**Exercise brief**
Give back each record precisely, pictures excluded.
━━━ Data to examine ━━━
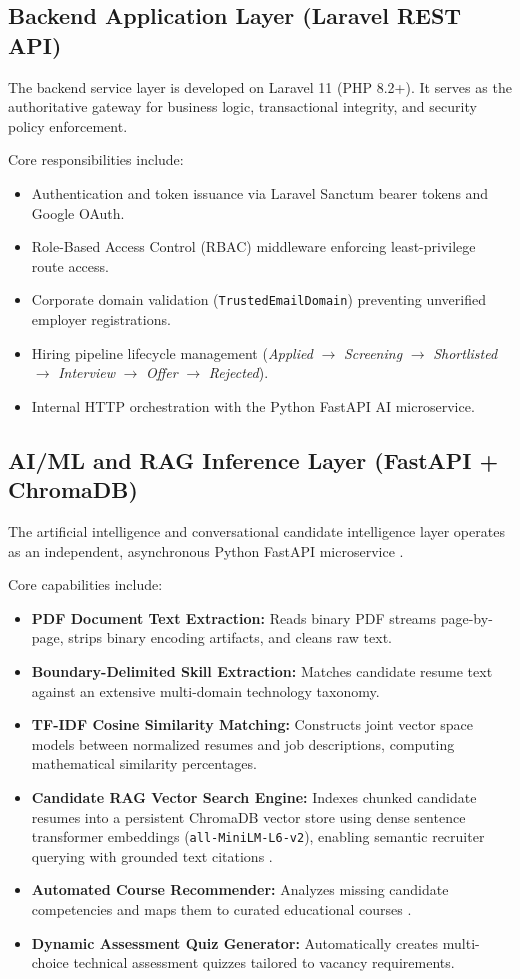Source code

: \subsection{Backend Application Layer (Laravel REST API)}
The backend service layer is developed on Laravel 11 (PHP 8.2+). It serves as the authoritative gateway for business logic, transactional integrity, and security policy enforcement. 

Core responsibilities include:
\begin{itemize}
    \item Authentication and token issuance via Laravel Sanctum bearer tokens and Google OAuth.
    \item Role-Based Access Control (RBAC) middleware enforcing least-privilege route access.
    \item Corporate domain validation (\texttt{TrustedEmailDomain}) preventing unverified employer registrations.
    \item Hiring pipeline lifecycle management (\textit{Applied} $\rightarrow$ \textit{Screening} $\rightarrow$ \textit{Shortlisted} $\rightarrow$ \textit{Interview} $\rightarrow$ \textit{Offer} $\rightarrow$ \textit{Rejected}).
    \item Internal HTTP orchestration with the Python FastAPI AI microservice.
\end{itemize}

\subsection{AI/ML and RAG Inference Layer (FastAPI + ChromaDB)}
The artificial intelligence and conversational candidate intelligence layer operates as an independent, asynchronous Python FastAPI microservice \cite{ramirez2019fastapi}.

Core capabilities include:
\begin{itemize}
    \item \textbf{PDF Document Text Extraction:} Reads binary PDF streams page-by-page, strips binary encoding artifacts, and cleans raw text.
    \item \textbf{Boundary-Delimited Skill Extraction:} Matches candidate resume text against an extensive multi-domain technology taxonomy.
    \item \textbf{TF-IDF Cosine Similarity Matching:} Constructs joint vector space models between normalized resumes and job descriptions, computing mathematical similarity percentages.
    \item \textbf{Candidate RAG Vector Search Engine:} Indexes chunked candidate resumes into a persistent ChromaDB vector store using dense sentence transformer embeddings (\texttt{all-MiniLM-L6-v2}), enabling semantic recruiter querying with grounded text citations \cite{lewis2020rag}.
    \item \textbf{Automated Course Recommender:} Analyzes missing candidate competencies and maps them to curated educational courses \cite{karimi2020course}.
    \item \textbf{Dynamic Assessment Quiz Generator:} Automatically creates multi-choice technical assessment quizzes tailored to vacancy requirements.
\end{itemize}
━━━
**Task result**
Source code

: \subsection{Backend Application Layer (Laravel REST API)}
The backend service layer is developed on Laravel 11 (PHP 8.2+). It serves as the authoritative gateway for business logic, transactional integrity, and security policy enforcement. 

Core responsibilities include:
\begin{itemize}
    \item Authentication and token issuance via Laravel Sanctum bearer tokens and Google OAuth.
    \item Role-Based Access Control (RBAC) middleware enforcing least-privilege route access.
    \item Corporate domain validation (\texttt{TrustedEmailDomain}) preventing unverified employer registrations.
    \item Hiring pipeline lifecycle management (\textit{Applied} $\rightarrow$ \textit{Screening} $\rightarrow$ \textit{Shortlisted} $\rightarrow$ \textit{Interview} $\rightarrow$ \textit{Offer} $\rightarrow$ \textit{Rejected}).
    \item Internal HTTP orchestration with the Python FastAPI AI microservice.
\end{itemize}

\subsection{AI/ML and RAG Inference Layer (FastAPI + ChromaDB)}
The artificial intelligence and conversational candidate intelligence layer operates as an independent, asynchronous Python FastAPI microservice \cite{ramirez2019fastapi}.

Core capabilities include:
\begin{itemize}
    \item \textbf{PDF Document Text Extraction:} Reads binary PDF streams page-by-page, strips binary encoding artifacts, and cleans raw text.
    \item \textbf{Boundary-Delimited Skill Extraction:} Matches candidate resume text against an extensive multi-domain technology taxonomy.
    \item \textbf{TF-IDF Cosine Similarity Matching:} Constructs joint vector space models between normalized resumes and job descriptions, computing mathematical similarity percentages.
    \item \textbf{Candidate RAG Vector Search Engine:} Indexes chunked candidate resumes into a persistent ChromaDB vector store using dense sentence transformer embeddings (\texttt{all-MiniLM-L6-v2}), enabling semantic recruiter querying with grounded text citations \cite{lewis2020rag}.
    \item \textbf{Automated Course Recommender:} Analyzes missing candidate competencies and maps them to curated educational courses \cite{karimi2020course}.
    \item \textbf{Dynamic Assessment Quiz Generator:} Automatically creates multi-choice technical assessment quizzes tailored to vacancy requirements.
\end{itemize}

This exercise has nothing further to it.